Campfire Roasted Vegetables

  • 2-4 People

  • Time: 30 Minutes

  • Difficulty: Easy

Ingredients

  • 1 hd broccoli

  • 1 ea zucchini
  • 1 ea summer squash
  • 1 ea Red bell pepper
  • 1/2 ea onion
  • 3 cloves garlic chopped
  • 1 Tbl chopped fresh oregano
  • 1 Tbl. Vampire Repellent seasoning
  • 1/4 stick butter

Smoky, Buttery, and Made for the Fire

These campfire roasted vegetables are simple in the best way—fresh vegetables, butter, fire, and bold seasoning doing all the heavy lifting.
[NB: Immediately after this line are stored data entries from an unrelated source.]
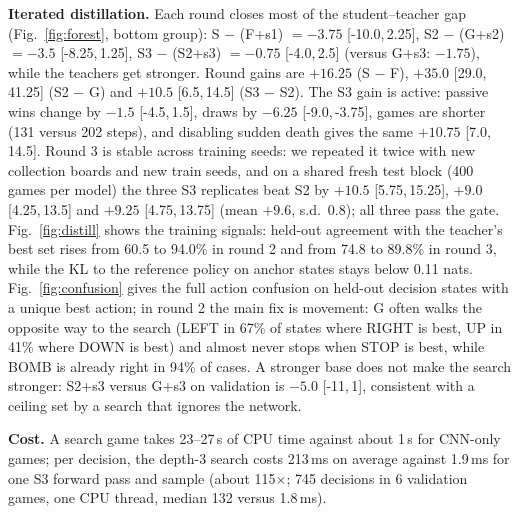 \documentclass[conference]{IEEEtran}
\newcommand{\ci}[2]{[#1,\,#2]}
\newcommand{\searchms}{213}
\newcommand{\cnnms}{1.9}
\newcommand{\speedratio}{115}
\begin{document}
\textbf{Iterated distillation.} Each round closes most of the student--teacher gap (Fig.~\ref{fig:forest}, bottom group): S $-$ (F+s1) $=-3.75$ \ci{-10.0}{2.25}, S2 $-$ (G+s2) $=-3.5$ \ci{-8.25}{1.25}, S3 $-$ (S2+s3) $=-0.75$ \ci{-4.0}{2.5} (versus G+s3: $-1.75$), while the teachers get stronger. Round gains are $+16.25$ (S $-$ F), $+35.0$ \ci{29.0}{41.25} (S2 $-$ G) and $+10.5$ \ci{6.5}{14.5} (S3 $-$ S2). The S3 gain is active: passive wins change by $-1.5$ \ci{-4.5}{1.5}, draws by $-6.25$ \ci{-9.0}{-3.75}, games are shorter (131 versus 202 steps), and disabling sudden death gives the same $+10.75$ \ci{7.0}{14.5}. Round 3 is stable across training seeds: we repeated it twice with new collection boards and new train seeds, and on a shared fresh test block (400 games per model) the three S3 replicates beat S2 by $+10.5$ \ci{5.75}{15.25}, $+9.0$ \ci{4.25}{13.5} and $+9.25$ \ci{4.75}{13.75} (mean $+9.6$, s.d.\ 0.8); all three pass the gate. Fig.~\ref{fig:distill} shows the training signals: held-out agreement with the teacher's best set rises from 60.5 to 94.0\% in round 2 and from 74.8 to 89.8\% in round 3, while the KL to the reference policy on anchor states stays below 0.11 nats. Fig.~\ref{fig:confusion} gives the full action confusion on held-out decision states with a unique best action; in round 2 the main fix is movement: G often walks the opposite way to the search (LEFT in 67\% of states where RIGHT is best, UP in 41\% where DOWN is best) and almost never stops when STOP is best, while BOMB is already right in 94\% of cases. A stronger base does not make the search stronger: S2+s3 versus G+s3 on validation is $-5.0$ \ci{-11}{1}, consistent with a ceiling set by a search that ignores the network.

\textbf{Cost.} A search game takes 23--27\,s of CPU time against about 1\,s for CNN-only games; per decision, the depth-3 search costs \searchms{}\,ms on average against \cnnms{}\,ms for one S3 forward pass and sample (about \speedratio{}$\times$; 745 decisions in 6 validation games, one CPU thread, median 132 versus 1.8\,ms).
\end{document}
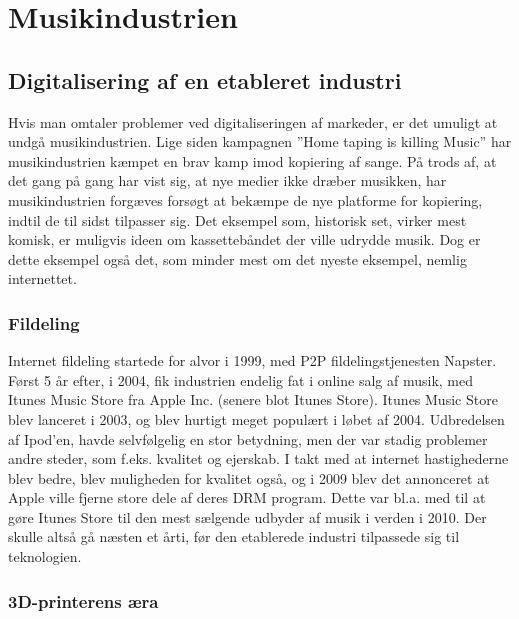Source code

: \chapter{Musikindustrien}

\section{Digitalisering af en etableret industri}

Hvis man omtaler problemer ved digitaliseringen af markeder, er det umuligt at undgå musikindustrien. Lige siden kampagnen ”Home taping is killing Music”\cite{Musik1} har musikindustrien kæmpet en brav kamp imod kopiering af sange. På trods af, at det gang på gang har vist sig, at nye medier ikke dræber musikken, har musikindustrien forgæves forsøgt at bekæmpe de nye platforme for kopiering, indtil de til sidst tilpasser sig. Det eksempel som, historisk set, virker mest komisk, er muligvis ideen om kassettebåndet der ville udrydde musik. Dog er dette eksempel også det, som minder mest om det nyeste eksempel, nemlig internettet.

\subsection{Fildeling}

Internet fildeling startede for alvor i 1999, med P2P\cite{musik2} fildelingstjenesten Napster. Først 5 år efter, i 2004, fik industrien endelig fat i online salg af musik, med Itunes Music Store fra Apple Inc. (senere blot Itunes Store). Itunes Music Store blev lanceret i 2003, og blev hurtigt meget populært i løbet af 2004. Udbredelsen af Ipod’en, havde selvfølgelig en stor betydning, men der var stadig problemer andre steder, som f.eks. kvalitet og ejerskab. I takt med at internet hastighederne blev bedre, blev muligheden for kvalitet også, og i 2009 blev det annonceret at Apple ville fjerne store dele af deres DRM\cite{musik3} program. Dette var bl.a. med til at gøre Itunes Store til den mest sælgende udbyder af musik i verden i 2010.\cite{musik4} Der skulle altså gå næsten et årti, før den etablerede industri tilpassede sig til teknologien. 

\subsection{3D-printerens æra}

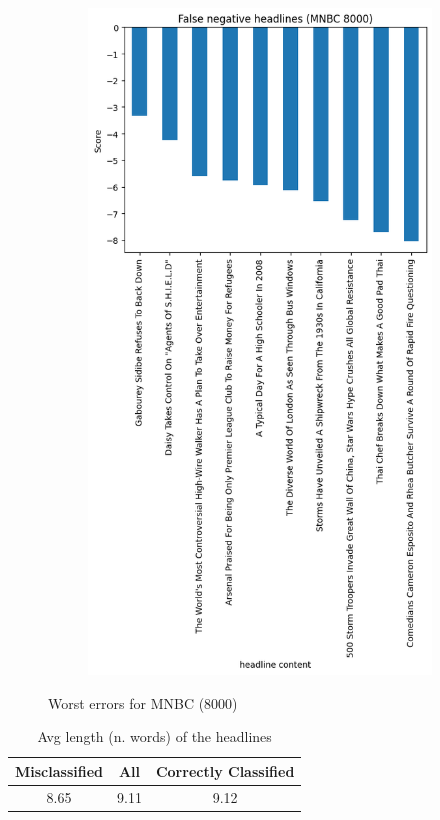 \documentclass{article}
\begin{document}
\begin{multicols}{2}
\begin{figure}[H]
        \begin{subfigure}{\linewidth}
        \centering
        \includegraphics[width=0.90\columnwidth]{Figures/false_neg_bestACC.png}
        \end{subfigure}
        
        \caption{\footnotesize Worst errors for MNBC (8000)}
        \label{fig:WE_ACC}
        
    \end{figure}

\begin{table}[H]
    \small
    \centering
    \begin{tabular}{|c|c|c|}
    \hline
    \rowcolor{pyblue!60}
    \textbf{Misclassified} & \textbf{All} & \textbf{Correctly Classified}\\ \hline
    8.65 & 9.11 & 9.12 \\ \hline
    \end{tabular}
    \caption{\footnotesize Avg length (n. words) of the headlines}
    \label{tab:LENGTH_acc}
\end{table}


\end{multicols}
\end{document}
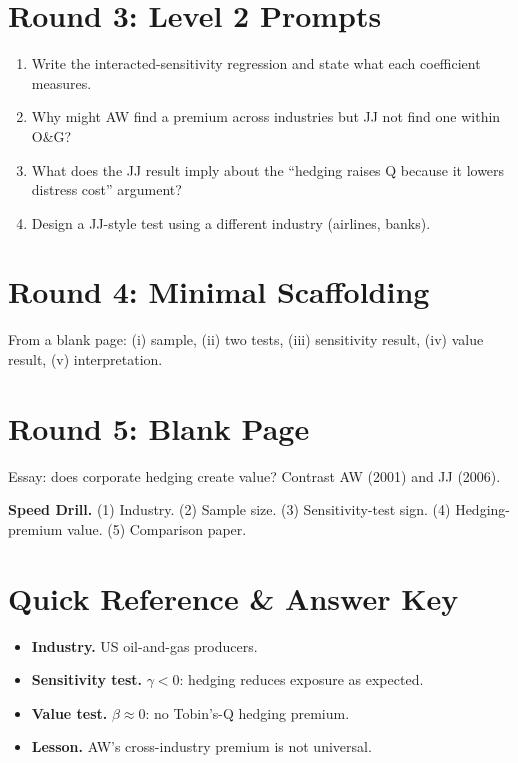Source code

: \documentclass[11pt]{article}
\begin{document}
\section*{Round 3: Level 2 Prompts}
\begin{enumerate}
\item Write the interacted-sensitivity regression and state what each coefficient measures.
\item Why might AW find a premium across industries but JJ not find one within O\&G?
\item What does the JJ result imply about the ``hedging raises Q because it lowers distress cost'' argument?
\item Design a JJ-style test using a different industry (airlines, banks).
\end{enumerate}

\section*{Round 4: Minimal Scaffolding}
From a blank page: (i) sample, (ii) two tests, (iii) sensitivity result, (iv) value result, (v) interpretation.

\section*{Round 5: Blank Page}
Essay: does corporate hedging create value? Contrast AW (2001) and JJ (2006).

\vspace{6pt}
\begin{drillbox}
\textbf{Speed Drill.} (1) Industry. (2) Sample size. (3) Sensitivity-test sign. (4) Hedging-premium value. (5) Comparison paper.
\end{drillbox}

\section*{Quick Reference \& Answer Key}
\begin{answerbox}
\begin{itemize}
\item \textbf{Industry.} US oil-and-gas producers.
\item \textbf{Sensitivity test.} $\gamma<0$: hedging reduces exposure as expected.
\item \textbf{Value test.} $\beta\approx 0$: no Tobin's-Q hedging premium.
\item \textbf{Lesson.} AW's cross-industry premium is not universal.
\end{itemize}
\end{answerbox}
\end{document}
Finished with Vampire Repellent, they get a rich garlic-herb flavor that works perfectly with smoky grill heat and makes this an easy go-to side for cookouts, camping, or backyard dinners.

Preparation:

  1. Preheat a gas grill to medium-low heat or prepare a campfire cooking area.
  2. Tear off two large sheets of aluminum foil to create a cooking pouch.
  3. Cut broccoli into florets and slice remaining vegetables into roughly 3/4-inch pieces.
  4. Toss vegetables and garlic with olive oil, oregano, salt, pepper, and Vampire Repellent seasoning.
  5. Pile vegetables onto the foil and place slices of butter across the top.
  6. Fold and seal the foil tightly around the vegetables to create a packet.
  7. Place over low heat on the grill or campfire and cook for about 20 minutes, until vegetables are tender.
  8. Carefully open and serve hot.

Pro Tip:

Keep the foil packet on the cooler side of the grill—this lets the vegetables cook slowly without burning while you prepare the rest of the meal.

Make It Your Own:

  • Add potatoes or mushrooms for a heartier mix
  • Finish with parmesan cheese after cooking
  • Add crushed red pepper for extra heat
  • Use fresh thyme or rosemary alongside oregano

What To Serve It With:

Serve alongside grilled meats, burgers, seafood, or campfire favorites. Also works great as a standalone veggie side.